# TwinCAT 2, KL6811 und Meanwell Meanwell DAP-04 DALI Konverter



## ADS_0x1 (28 April 2018)

Hallo Forum,

ich habe es endlich geschafft und mir eine KL6811 bei eBay zu einem vertretbaren Preis geschossen. Bereits mit meinen LED Bändern habe ich mir zwei HLG-240H-24B (dimmbar per PWM) gekauft, dann später noch zwei DAP-04 (4 Kanal DALI zu PWM Konverter). Nun habe ich zum Testen eine Schaltung aufgebaut und die DALI Klemme an meine CX9020 angeschlossen. Die Klemme wurde bereits in der HW-Konfiguration hinzugefügt und die Variablen verknüpft.

Die Verkabelung habe ich testweise nun wie folgt aufgebaut: 

DAP04 an AC-L und AC-N, DA+ an DALI+ der KL6811, DA- an DALI- der KL6811.

Anschließend in der KS2000 in den Optionen der Klemme nach Geräten  gesucht und dann... nichts...

Was mache ich falsch?

Viele Grüße und vielen Dank für eure Hilfe!

Noch ein paar Bilder:


----------



## Blockmove (28 April 2018)

Ich kenn jetzt die Beckhoff-Klemme nicht, aber üblicherweise musst du die Geräte erst mal adressieren.
Was verbirgt sich hinter dem Adressierung-Button?

Gruß
Blockmove


----------



## ADS_0x1 (28 April 2018)

Hi Blockmove, 

danke für die fixe Antwort. Ich habe die Adressierung mal probiert, leider auch erfolglos. Habe dann noch das zweite DAP getrennt, sodass ich nur 1 Gerät am DALI dran hängen habe und habe dann eine Einzeladressierung versucht - ebenfalls ohne Erfolg.





Viele Grüße!


----------



## Blockmove (28 April 2018)

Braucht die Klemme evtl. noch ein externes DALI-Netzteil?


----------



## ADS_0x1 (28 April 2018)

Ist integriert und kann unter Optionen ein- bzw. ausgeschaltet werden...

edit: 
Hier noch ein Foto aus der KS2000:


----------



## ohm200x (29 April 2018)

Hi

Mal zuvor „komplette Neuinstallation“ angeklickt?

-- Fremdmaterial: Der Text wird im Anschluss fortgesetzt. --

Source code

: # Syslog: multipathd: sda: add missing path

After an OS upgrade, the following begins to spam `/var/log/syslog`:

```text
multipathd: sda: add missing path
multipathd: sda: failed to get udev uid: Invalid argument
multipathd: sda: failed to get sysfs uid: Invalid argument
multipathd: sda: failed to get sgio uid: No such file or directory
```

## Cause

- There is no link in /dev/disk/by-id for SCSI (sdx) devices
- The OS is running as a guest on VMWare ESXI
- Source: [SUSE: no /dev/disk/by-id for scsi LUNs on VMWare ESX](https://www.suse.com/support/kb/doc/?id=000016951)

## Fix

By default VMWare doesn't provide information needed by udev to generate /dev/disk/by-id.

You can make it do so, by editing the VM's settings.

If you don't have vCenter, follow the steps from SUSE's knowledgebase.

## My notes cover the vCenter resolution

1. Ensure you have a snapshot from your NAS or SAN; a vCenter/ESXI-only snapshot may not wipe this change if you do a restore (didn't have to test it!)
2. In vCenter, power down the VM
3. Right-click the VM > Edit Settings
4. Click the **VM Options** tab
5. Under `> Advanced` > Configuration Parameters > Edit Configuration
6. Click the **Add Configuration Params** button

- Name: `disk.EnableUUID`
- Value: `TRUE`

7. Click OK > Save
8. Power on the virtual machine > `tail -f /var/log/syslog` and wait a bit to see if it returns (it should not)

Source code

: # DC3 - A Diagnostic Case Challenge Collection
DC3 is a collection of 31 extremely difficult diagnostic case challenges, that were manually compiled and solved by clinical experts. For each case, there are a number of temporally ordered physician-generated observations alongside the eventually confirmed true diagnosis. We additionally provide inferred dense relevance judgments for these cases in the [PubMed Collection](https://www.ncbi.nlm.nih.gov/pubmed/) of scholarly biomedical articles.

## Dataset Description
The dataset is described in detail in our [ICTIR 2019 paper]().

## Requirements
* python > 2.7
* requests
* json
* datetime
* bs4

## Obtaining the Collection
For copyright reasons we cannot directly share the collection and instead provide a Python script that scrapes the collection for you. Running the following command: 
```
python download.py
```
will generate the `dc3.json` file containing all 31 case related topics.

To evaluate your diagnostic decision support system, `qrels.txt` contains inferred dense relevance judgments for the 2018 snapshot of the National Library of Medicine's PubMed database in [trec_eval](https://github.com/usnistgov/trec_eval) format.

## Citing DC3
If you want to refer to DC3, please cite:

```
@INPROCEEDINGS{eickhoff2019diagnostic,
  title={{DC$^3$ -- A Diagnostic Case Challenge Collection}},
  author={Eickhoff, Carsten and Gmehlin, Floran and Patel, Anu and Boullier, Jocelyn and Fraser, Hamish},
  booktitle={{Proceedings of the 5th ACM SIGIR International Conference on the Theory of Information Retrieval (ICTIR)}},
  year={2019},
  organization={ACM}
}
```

Hab erst einmal mit der Klemme gearbeitet, ging aber nach kurzer Zeit ganz gut. 


Gesendet von iPhone mit Tapatalk


----------



## ADS_0x1 (29 April 2018)

Hallo ohm,

danke für die Antwort; habe das schon einmal ausprobiert, gerade eben noch einmal und leider wieder mit dem gleichen Ergebnis:



Viele Grüße!


----------



## Guga (3 Mai 2018)

eine gute Idee habe ich leider auch nicht.
Die Applikation Note (https://download.beckhoff.com/download/document/Application_Notes/DK9221-0710-0031.pdf) hilft dir leider ja auch nicht weiter da du schon im ersten Schritt Probleme hast.
Die Basisfrage deshalb wie so oft: Verdrahtung überprüft? Denk daran die KL6821 ist nicht Pin-kompatible zur KL6811. Nicht das du hier in die falsche Ecke geschaut hast.

Guga


----------



## ADS_0x1 (3 Mai 2018)

Hallo Guga,

Verdrahtung habe ich geprüft, ich habe ja die KL6811, bei Beckhoff ist die Verdrahtung wie folgt aufgeführt:




Ich habe das m.E. auch richtig gemacht, gehe direkt von +DALI und -DALI (Klemme 1 und 5) auf meine Klemmblöcke für DALI+ und DALI-:





Ich versuche mir gerade Leihweise DALI Vorschaltgeräte von anderen Herstellern zu beschaffen, um das Ganze damit mal testen zu können.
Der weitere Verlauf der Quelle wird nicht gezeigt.